First, it was money along with goods. LOTS of money. And all in US Dollars. It was given as a GIFT. Not a loan. The thing with loans is they have to be repaid. Gifts or grants - not so much. Now, it's all honkydory but when you have a lot of dollars,and the US economy struggles - what you do with dollars is you sell them off. Or lend somehwere else - i.e. Russia in late 80s and early 90s. On the same token, you have millions of dollars that was carried by the US military during the WW2 that was left in europe (remember all them little sports car they brought back home, the alfas, etc..) Now, that money stays in Europe, but it MUST come back tot he US. And when you have the BrettonWoods that says that in foreign exchange the US dollar is an equivalent of gold - you want to return them sooner or later. When France did exactly that, the US ended up cancelling the system, and for the first time we ended up with world currency that was ...paper. It was not money. Around that time we started to descend into the use of derivatives of creating wealth, and by 80s it was the Wall Street time when everyone wanted to Charlie Sheen and Michael Douglas (j/k). But actually that time was very crucial in mid 70s because instead of creating wealth by means of production and real assests, we switched to using financial instruments to creat wealth. And to make the long story short, that's why we no longer have the prospering economies - because we live in debt, because the rules of capitalism do not apply to 'fake' wealth creating and borrowing from future to sustain our own growth. If you can't afford a car in 60s - may be you don't buy it. YET, today many own one despite not being able to really afford it. You see these people switch to bikes when an oil crisis comes.
Anyway, it's much much big subject to discuss, but Marshall Plan was good and it was also a great scheme that the US used to export all the extra money it printed during the WW2 to finance the war effort.
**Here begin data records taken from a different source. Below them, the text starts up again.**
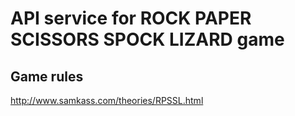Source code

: # API service for ROCK PAPER SCISSORS SPOCK LIZARD game

## Game rules
http://www.samkass.com/theories/RPSSL.html
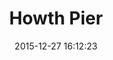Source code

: ---
title:		"Howth Pier"
type:		"photos"
mediatype:		"upload"
location:		"Howth, Ireland"
date:		"2015-12-27 16:12:23"
album:		"landscapes"
filename:		"howth-pier.md"
series:		"howth"
cl_public_id:		"landscapes/howth_pier"
cl_version:		1497004696
format:		"tiff"
bytes:		4762184
width:		2560
height:		1440
colours:
- "#868686"
- "#BFBFBF"
- "#303030"
- "#7F7F7E"
exposure_mode:		"Auto"
program:		"Aperture-priority AE"
aperture:		"No info"
focal_length:		"24.0 mm"
iso:		"320"
shutter_speed:		"No info"
metering:		"Multi-segment"
flash:		"Off, Did not fire"
white_balance:		"Manual"
colour_temp:		"No colour temperature"
has_crop:		"No"
orientation:		"Horizontal (normal)"
camera_model:		"NIKON D800"
lens_info:		"No lens info"
artist: "Matt Finucane"
x_resolution:		"300"
y_resolution:		"300"
---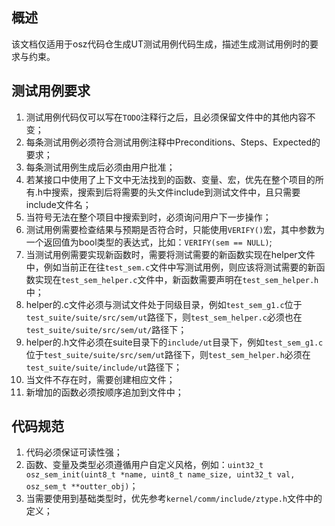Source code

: ## 概述

该文档仅适用于osz代码仓生成UT测试用例代码生成，描述生成测试用例时的要求与约束。

## 测试用例要求

1. 测试用例代码仅可以写在`TODO`注释行之后，且必须保留文件中的其他内容不变；
2. 每条测试用例必须符合测试用例注释中Preconditions、Steps、Expected的要求；
3. 每条测试用例生成后必须由用户批准；
5. 若某接口中使用了上下文中无法找到的函数、变量、宏，优先在整个项目的所有.h中搜索，搜索到后将需要的头文件include到测试文件中，且只需要include文件名；
6. 当符号无法在整个项目中搜索到时，必须询问用户下一步操作；
7. 测试用例需要检查结果与预期是否符合时，只能使用`VERIFY()`宏，其中参数为一个返回值为bool类型的表达式，比如：`VERIFY(sem == NULL)`;
8. 当测试用例需要实现新函数时，需要将测试需要的新函数实现在helper文件中，例如当前正在往`test_sem.c`文件中写测试用例，则应该将测试需要的新函数实现在`test_sem_helper.c`文件中，新函数需要声明在`test_sem_helper.h`中；
9. helper的.c文件必须与测试文件处于同级目录，例如`test_sem_g1.c`位于`test_suite/suite/src/sem/ut`路径下，则`test_sem_helper.c`必须也在`test_suite/suite/src/sem/ut/`路径下；
10. helper的.h文件必须在suite目录下的`include/ut`目录下，例如`test_sem_g1.c`位于`test_suite/suite/src/sem/ut`路径下，则`test_sem_helper.h`必须在`test_suite/suite/include/ut`路径下；
11. 当文件不存在时，需要创建相应文件；
12. 新增加的函数必须按顺序追加到文件中；

## 代码规范

1. 代码必须保证可读性强；
2. 函数、变量及类型必须遵循用户自定义风格，例如：`uint32_t osz_sem_init(uint8_t *name, uint8_t name_size, uint32_t val, osz_sem_t **outter_obj)`；
3. 当需要使用到基础类型时，优先参考`kernel/comm/include/ztype.h`文件中的定义；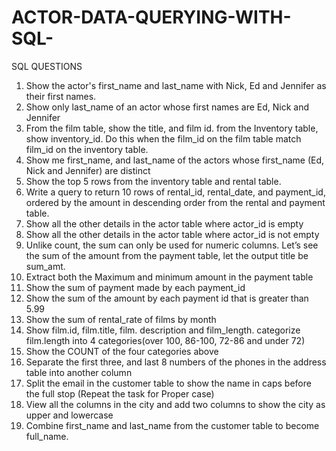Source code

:# ACTOR-DATA-QUERYING-WITH-SQL-

SQL QUESTIONS

 1. Show the actor's first_name and last_name with Nick, Ed and Jennifer as their first names.
 2. Show only last_name of an actor whose first names are Ed, Nick and Jennifer
 3. From the film table, show the title, and film id. from the Inventory table, show inventory_id. Do 
this when the film_id on the film table match film_id on the inventory table.
 4. Show me first_name, and last_name of the actors whose first_name (Ed, Nick and Jennifer) are 
distinct 
5. Show the top 5 rows from the inventory table and rental table.
 6. Write a query to return 10 rows of rental_id, rental_date, and payment_id, ordered by the 
amount in descending order from the rental and payment table.
 7. Show all the other details in the actor table where actor_id is empty
 8. Show all the other details in the actor table where actor_id is not empty
 9. Unlike count, the sum can only be used for numeric columns. Let’s see the sum of the amount 
from the payment table, let the output title be sum_amt.
10. Extract both the Maximum and minimum amount in the payment table
 11. Show the sum of payment made by each payment_id
 12. Show the sum of the amount by each payment id that is greater than 5.99
 13. Show the sum of rental_rate of films by month
 14. Show film.id, film.title, film. description and film_length. categorize film.length
 into 4 categories(over 100, 86-100, 72-86 and under 72) 
15. Show the COUNT of the four categories above
 16. Separate the first three, and last 8 numbers of the phones in the address table into 
another column
 17. Split the email in the customer table to show the name in caps before the full stop 
(Repeat the task for Proper case)
 18. View all the columns in the city and add two columns to show the city as upper 
and lowercase
 19. Combine first_name and last_name from the customer table to become full_name.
But the economy didn't have to observe the huge money supply - because it was 'exported' as a Marshall Plan to the nations that recieved it.
When the dollar collapsed back in the early 70s, guess which European countries DID NOT suffer from it? That's right, the ones who didn't accept the plan. One such country was Finland (and when I say did not accept i mean the gigantic monetary gifts). When Stalin forbid Warsaw pact countries from accepting it, this was one of the reasons it's argued - he didn't want the us dollar to be poured into those economies (or perhaps his advisors didn't want to). Of course the Marshall Plan is credited for rebuilding Europe. But it should also be credited for preventing a hyper post war inflation in the United States.
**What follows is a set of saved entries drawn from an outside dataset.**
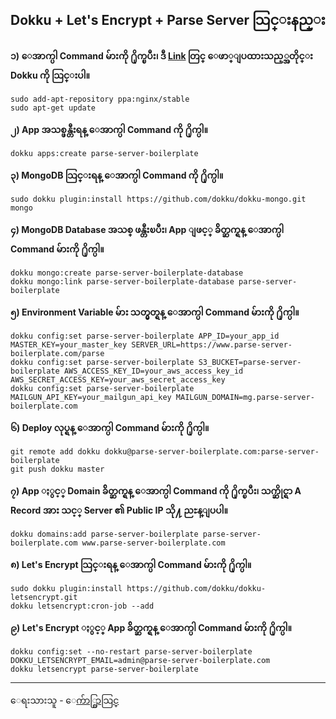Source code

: ## Dokku + Let's Encrypt + Parse Server သြင္းနည္း

**၁) ေအာက္ပါ Command မ်ားကို ႐ိုက္ၿပီး၊ ဒီ [Link](http://dokku.viewdocs.io/dokku/) တြင္ ေဖာ္ျပထားသည့္အတိုင္း Dokku ကို သြင္းပါ။**

    sudo add-apt-repository ppa:nginx/stable
    sudo apt-get update

**၂) App အသစ္ဖန္တီးရန္ ေအာက္ပါ Command ကို ႐ိုက္ပါ။**

    dokku apps:create parse-server-boilerplate

**၃) MongoDB သြင္းရန္ ေအာက္ပါ Command ကို ႐ိုက္ပါ။**

    sudo dokku plugin:install https://github.com/dokku/dokku-mongo.git mongo

**၄) MongoDB Database အသစ္ ဖန္တီးၿပီး၊ App ျဖင့္ ခ်ိတ္ဆက္ရန္ ေအာက္ပါ Command မ်ားကို ႐ိုက္ပါ။**

    dokku mongo:create parse-server-boilerplate-database
    dokku mongo:link parse-server-boilerplate-database parse-server-boilerplate

**၅) Environment Variable မ်ား သတ္မွတ္ရန္ ေအာက္ပါ Command မ်ားကို ႐ိုက္ပါ။**

    dokku config:set parse-server-boilerplate APP_ID=your_app_id MASTER_KEY=your_master_key SERVER_URL=https://www.parse-server-boilerplate.com/parse
    dokku config:set parse-server-boilerplate S3_BUCKET=parse-server-boilerplate AWS_ACCESS_KEY_ID=your_aws_access_key_id AWS_SECRET_ACCESS_KEY=your_aws_secret_access_key
    dokku config:set parse-server-boilerplate MAILGUN_API_KEY=your_mailgun_api_key MAILGUN_DOMAIN=mg.parse-server-boilerplate.com

**၆) Deploy လုပ္ရန္ ေအာက္ပါ Command မ်ားကို ႐ိုက္ပါ။**

    git remote add dokku dokku@parse-server-boilerplate.com:parse-server-boilerplate
    git push dokku master

**၇) App ႏွင့္ Domain ခ်ိတ္ဆက္ရန္ ေအာက္ပါ Command ကို ႐ိုက္ၿပီး၊ သက္ဆိုင္ရာ A Record အား သင့္ Server ၏ Public IP သို႔ ညႊန္ျပပါ။**

    dokku domains:add parse-server-boilerplate parse-server-boilerplate.com www.parse-server-boilerplate.com

**၈) Let's Encrypt သြင္းရန္ ေအာက္ပါ Command မ်ားကို ႐ိုက္ပါ။**

    sudo dokku plugin:install https://github.com/dokku/dokku-letsencrypt.git
    dokku letsencrypt:cron-job --add

**၉) Let's Encrypt ႏွင့္ App ခ်ိတ္ဆက္ရန္ ေအာက္ပါ Command မ်ားကို ႐ိုက္ပါ။**

    dokku config:set --no-restart parse-server-boilerplate DOKKU_LETSENCRYPT_EMAIL=admin@parse-server-boilerplate.com
    dokku letsencrypt parse-server-boilerplate

---

ေရးသားသူ - [ေက်ာ္စြာသြင္](https://www.facebook.com/profile.php?id=100005753280868)
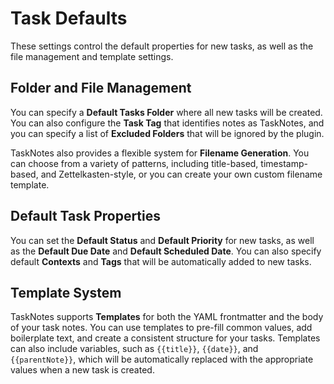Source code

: # Task Defaults

These settings control the default properties for new tasks, as well as the file management and template settings.

## Folder and File Management

You can specify a **Default Tasks Folder** where all new tasks will be created. You can also configure the **Task Tag** that identifies notes as TaskNotes, and you can specify a list of **Excluded Folders** that will be ignored by the plugin.

TaskNotes also provides a flexible system for **Filename Generation**. You can choose from a variety of patterns, including title-based, timestamp-based, and Zettelkasten-style, or you can create your own custom filename template.

## Default Task Properties

You can set the **Default Status** and **Default Priority** for new tasks, as well as the **Default Due Date** and **Default Scheduled Date**. You can also specify default **Contexts** and **Tags** that will be automatically added to new tasks.

## Template System

TaskNotes supports **Templates** for both the YAML frontmatter and the body of your task notes. You can use templates to pre-fill common values, add boilerplate text, and create a consistent structure for your tasks. Templates can also include variables, such as `{{title}}`, `{{date}}`, and `{{parentNote}}`, which will be automatically replaced with the appropriate values when a new task is created.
Which actually is connected to the Iraq and USA war. One of the things Iraq did in 2002 was to switch to Euro in all of its oil transactions, one of the first if not THE first arab oil exporter. That in long run would have hurt the US Dollar, as other arab countries might have followed suit. Europe trades a lot with arab countries. It is argued that it was one of many little reasons that added up to the Iraq war (argued more in Finance and Economics classes probably, and not so much in the Media. WMD are more interesting to the regular Joe than some foreign transaction currency mambojumbo).